Whether you have recently resigned, or you’re simply coming to the end of your job contract, leaving a workplace comes with a few formalities you should be aware of.
One of those is often the exit interview. And while you may not be interested in talking too much about your looming last day of work, there are several reasons why the exit interview is important.
Lets You Offer Feedback
In the unfortunate event that you’re leaving your job because things weren’t going well for you, the exit interview is the perfect place to air that out and make sure your voice is heard.
Perhaps you were unhappy with the way the company treated their employees, felt certain expectations were unreasonable or unfair, or didn’t feel like a valued employee. Or, it’s that you didn’t think there was potential for you to advance in the job and challenge yourself.

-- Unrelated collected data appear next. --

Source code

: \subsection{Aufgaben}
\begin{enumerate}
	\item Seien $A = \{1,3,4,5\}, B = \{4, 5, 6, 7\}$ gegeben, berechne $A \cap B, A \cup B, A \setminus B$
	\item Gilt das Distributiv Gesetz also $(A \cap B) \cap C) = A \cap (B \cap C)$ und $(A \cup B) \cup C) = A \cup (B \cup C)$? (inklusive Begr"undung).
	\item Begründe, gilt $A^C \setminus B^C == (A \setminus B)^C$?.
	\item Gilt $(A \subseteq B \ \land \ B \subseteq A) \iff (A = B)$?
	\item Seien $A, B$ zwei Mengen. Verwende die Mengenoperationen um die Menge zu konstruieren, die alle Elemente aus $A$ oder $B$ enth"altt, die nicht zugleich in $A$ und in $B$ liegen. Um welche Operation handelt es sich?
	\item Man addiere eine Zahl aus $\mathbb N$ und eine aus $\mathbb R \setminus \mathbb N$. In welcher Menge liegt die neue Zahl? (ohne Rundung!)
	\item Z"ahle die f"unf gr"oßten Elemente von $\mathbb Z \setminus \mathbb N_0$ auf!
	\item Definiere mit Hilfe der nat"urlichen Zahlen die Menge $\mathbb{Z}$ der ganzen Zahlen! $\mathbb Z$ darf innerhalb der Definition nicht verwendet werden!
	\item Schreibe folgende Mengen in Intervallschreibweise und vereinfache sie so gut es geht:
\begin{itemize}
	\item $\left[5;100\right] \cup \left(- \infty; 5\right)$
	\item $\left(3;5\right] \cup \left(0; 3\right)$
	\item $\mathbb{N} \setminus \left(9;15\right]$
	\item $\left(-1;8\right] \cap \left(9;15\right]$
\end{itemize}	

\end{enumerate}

Whatever these feelings are, offering them to your manager or boss in the form of constructive criticism during the exit interview is an important step for both parties in moving forward.
Lets You Learn For Your Next Job
Just like there may be some things that you were unhappy with in the workplace and can offer to your employer, they may have some feedback to offer to you as well.
The exit interview is not a time for you to be chastised, but it is a time for the employer to offer you some insight into:
- the things you are good at
- the things that you could improve upon
- potential areas of strengths and weaknesses that the employer has observed
Treat the interaction as a chance to learn how you can be better and enter into your new job with these new insights.
Lets You Offer Ideas
In many cases, employees are not leaving jobs on bad terms.
Perhaps you got a better job offer somewhere else that offers a better pay rate. Perhaps you are moving or taking a different career path, or maybe you were offered a job in another business that allows you to advance your career.
Whatever the case, use the exit interview as a chance to offer ideas to the current company on how they can improve and be better, or what they may have been able to offer you to entice you to stay.
Employers are very eager to learn about what they need to do when it comes to employee retention, so offering ideas in this area is also a key way to make sure you leave the current job on good terms.
Although it might sound like an unpleasant task to perform before you leave your job, try to change your perspective and treat it as a chance to improve your skills in both receiving and giving constructive criticism.